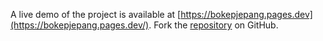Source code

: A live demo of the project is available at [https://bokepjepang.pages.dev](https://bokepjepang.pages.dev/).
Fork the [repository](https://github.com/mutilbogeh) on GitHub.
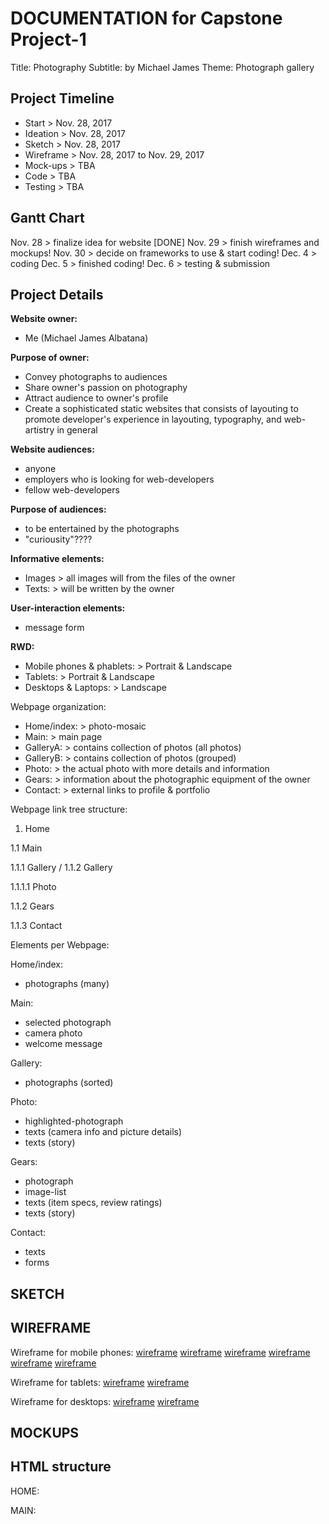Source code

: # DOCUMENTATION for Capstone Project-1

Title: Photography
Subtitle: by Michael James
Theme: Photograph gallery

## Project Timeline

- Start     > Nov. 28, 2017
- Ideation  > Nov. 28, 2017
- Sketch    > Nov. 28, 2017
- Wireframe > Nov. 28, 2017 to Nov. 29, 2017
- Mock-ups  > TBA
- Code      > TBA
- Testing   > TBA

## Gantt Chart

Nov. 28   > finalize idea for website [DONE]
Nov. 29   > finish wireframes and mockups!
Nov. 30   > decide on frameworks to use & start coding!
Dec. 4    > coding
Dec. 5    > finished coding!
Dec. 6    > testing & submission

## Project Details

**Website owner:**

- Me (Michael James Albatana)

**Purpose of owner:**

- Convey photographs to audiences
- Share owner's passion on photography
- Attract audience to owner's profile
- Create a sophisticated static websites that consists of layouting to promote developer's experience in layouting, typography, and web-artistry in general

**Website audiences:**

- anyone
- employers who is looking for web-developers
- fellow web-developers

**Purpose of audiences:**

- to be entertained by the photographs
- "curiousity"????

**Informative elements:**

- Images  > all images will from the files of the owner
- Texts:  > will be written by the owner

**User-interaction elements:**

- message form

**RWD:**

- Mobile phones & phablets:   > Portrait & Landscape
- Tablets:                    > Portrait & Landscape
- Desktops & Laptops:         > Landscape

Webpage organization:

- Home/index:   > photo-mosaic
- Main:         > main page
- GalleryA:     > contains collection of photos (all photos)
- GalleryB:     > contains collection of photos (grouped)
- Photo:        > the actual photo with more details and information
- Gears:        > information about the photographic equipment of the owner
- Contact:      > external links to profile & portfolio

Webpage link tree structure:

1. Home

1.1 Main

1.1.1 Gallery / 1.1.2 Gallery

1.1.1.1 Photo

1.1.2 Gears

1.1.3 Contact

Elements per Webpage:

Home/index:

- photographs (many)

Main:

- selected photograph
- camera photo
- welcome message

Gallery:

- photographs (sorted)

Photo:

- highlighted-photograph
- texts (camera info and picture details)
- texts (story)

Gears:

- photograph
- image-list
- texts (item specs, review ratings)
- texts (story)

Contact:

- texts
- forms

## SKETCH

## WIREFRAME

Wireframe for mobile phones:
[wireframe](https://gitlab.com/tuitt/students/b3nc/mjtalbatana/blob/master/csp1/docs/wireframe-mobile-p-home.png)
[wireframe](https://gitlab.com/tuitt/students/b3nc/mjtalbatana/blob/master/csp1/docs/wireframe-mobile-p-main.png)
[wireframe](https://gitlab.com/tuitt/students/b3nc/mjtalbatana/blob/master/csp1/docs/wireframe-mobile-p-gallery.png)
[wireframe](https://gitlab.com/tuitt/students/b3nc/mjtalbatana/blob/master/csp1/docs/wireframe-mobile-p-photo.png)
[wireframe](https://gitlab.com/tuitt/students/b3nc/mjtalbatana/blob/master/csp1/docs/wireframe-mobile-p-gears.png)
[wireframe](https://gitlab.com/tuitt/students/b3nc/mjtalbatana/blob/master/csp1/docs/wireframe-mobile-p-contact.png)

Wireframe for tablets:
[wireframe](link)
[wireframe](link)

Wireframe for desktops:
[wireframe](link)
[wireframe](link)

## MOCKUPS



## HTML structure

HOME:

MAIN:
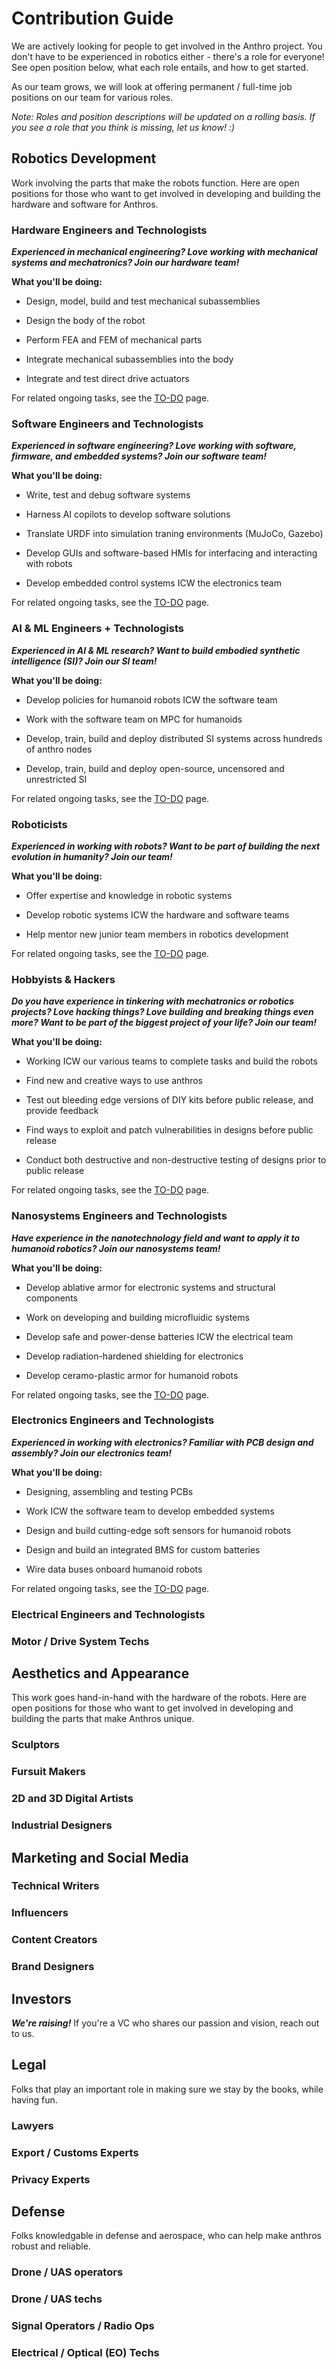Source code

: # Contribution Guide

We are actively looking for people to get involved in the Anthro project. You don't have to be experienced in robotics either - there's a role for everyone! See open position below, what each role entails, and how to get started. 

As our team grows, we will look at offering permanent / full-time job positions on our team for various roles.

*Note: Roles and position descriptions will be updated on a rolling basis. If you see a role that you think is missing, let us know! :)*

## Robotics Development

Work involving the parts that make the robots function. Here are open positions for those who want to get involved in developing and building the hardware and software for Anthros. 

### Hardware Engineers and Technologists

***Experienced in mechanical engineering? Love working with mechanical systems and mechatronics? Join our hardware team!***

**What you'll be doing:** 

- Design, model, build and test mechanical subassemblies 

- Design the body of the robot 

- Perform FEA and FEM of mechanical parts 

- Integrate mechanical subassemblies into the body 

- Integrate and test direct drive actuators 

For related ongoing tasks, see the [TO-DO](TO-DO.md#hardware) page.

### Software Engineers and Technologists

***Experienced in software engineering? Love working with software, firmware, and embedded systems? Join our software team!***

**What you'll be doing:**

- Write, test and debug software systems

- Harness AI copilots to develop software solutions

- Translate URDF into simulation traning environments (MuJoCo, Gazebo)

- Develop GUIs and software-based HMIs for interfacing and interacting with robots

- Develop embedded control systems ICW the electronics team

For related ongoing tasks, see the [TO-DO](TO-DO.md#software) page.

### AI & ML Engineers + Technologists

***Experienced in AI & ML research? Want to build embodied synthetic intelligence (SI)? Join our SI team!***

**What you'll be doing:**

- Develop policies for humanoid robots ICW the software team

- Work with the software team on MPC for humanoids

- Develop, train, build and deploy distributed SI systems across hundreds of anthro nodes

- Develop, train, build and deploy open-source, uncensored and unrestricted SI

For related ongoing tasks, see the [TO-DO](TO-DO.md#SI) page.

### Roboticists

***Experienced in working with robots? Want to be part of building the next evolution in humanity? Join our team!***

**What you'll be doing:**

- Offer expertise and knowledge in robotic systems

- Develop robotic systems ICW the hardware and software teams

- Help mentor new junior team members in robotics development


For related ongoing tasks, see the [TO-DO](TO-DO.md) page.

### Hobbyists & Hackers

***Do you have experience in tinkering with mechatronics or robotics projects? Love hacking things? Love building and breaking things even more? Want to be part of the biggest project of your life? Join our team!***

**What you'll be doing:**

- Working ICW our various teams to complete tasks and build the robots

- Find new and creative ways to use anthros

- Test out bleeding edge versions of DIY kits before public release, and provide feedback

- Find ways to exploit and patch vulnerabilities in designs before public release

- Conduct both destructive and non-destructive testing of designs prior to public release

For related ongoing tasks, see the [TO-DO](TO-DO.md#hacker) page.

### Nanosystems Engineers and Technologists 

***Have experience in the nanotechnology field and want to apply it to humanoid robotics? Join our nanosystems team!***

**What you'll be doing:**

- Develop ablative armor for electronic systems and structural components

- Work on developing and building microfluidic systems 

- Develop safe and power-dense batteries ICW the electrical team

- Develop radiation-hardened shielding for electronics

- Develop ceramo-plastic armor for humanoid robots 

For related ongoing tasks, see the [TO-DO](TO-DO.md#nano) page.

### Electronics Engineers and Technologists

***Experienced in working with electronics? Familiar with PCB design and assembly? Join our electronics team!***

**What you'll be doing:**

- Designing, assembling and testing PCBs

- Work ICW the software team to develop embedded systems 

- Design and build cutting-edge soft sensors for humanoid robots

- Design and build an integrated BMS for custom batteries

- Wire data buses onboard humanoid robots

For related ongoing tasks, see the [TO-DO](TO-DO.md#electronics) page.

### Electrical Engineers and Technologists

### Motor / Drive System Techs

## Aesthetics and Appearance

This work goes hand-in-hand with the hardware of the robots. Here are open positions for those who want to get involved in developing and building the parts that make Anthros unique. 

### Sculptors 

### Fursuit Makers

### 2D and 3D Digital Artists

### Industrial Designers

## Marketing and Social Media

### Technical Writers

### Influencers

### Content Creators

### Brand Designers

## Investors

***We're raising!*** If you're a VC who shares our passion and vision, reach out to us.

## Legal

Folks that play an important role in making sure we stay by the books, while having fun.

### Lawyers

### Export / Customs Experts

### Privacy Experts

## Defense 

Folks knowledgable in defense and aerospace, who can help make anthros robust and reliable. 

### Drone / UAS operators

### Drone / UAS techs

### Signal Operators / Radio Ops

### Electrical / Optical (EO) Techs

---

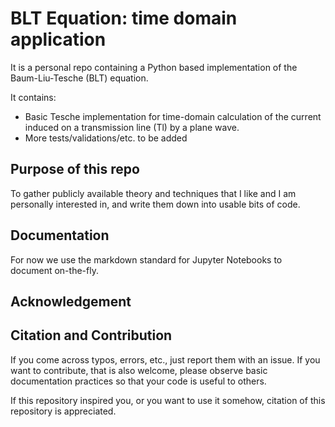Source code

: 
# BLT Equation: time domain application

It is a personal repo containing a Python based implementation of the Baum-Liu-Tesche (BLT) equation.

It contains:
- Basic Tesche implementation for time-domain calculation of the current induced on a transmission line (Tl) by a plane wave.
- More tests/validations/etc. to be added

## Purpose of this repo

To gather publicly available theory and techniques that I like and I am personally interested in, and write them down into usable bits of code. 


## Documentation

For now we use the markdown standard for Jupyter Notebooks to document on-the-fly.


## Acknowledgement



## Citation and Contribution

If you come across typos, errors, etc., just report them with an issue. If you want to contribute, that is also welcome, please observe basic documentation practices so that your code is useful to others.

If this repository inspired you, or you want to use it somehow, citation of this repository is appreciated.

* * *

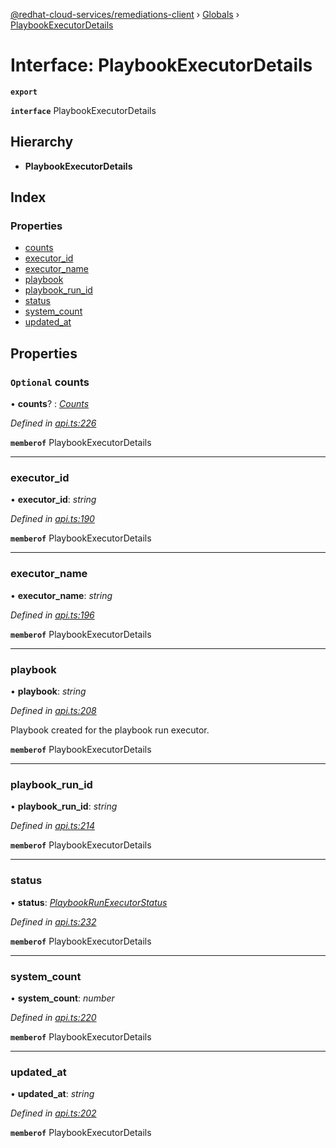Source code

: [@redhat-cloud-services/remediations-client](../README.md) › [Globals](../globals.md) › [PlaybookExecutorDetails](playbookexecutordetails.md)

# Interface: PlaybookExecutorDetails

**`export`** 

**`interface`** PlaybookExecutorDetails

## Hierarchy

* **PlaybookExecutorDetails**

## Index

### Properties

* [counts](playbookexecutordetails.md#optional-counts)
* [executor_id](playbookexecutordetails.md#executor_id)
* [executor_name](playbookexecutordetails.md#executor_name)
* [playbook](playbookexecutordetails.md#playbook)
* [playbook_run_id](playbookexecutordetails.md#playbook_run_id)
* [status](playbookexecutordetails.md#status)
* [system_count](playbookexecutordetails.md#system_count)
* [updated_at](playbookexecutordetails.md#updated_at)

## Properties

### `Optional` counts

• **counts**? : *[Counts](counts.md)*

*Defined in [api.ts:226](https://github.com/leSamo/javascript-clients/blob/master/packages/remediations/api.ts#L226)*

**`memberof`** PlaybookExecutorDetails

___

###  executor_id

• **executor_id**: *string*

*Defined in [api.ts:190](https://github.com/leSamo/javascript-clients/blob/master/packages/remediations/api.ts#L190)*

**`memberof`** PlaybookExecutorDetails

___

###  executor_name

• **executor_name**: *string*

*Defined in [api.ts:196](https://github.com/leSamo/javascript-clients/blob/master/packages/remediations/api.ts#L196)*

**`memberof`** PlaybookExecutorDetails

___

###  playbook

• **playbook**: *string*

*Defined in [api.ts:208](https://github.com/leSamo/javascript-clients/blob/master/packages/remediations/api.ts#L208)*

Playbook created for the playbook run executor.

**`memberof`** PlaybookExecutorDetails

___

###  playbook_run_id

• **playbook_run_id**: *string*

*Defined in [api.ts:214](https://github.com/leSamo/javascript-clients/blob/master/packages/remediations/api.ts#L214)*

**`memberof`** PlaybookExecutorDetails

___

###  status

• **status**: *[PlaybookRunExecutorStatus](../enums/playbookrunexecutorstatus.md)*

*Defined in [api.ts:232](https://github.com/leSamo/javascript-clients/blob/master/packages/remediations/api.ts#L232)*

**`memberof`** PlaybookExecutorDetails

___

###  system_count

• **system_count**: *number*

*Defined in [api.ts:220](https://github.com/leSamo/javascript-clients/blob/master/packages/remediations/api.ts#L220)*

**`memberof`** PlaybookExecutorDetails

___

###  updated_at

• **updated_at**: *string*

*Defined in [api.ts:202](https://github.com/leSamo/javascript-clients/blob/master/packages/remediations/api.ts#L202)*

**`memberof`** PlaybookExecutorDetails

● Work order
Using the records above, give the count of lines with the word "Tesche", and write nothing more.

● Reply to the exercise
2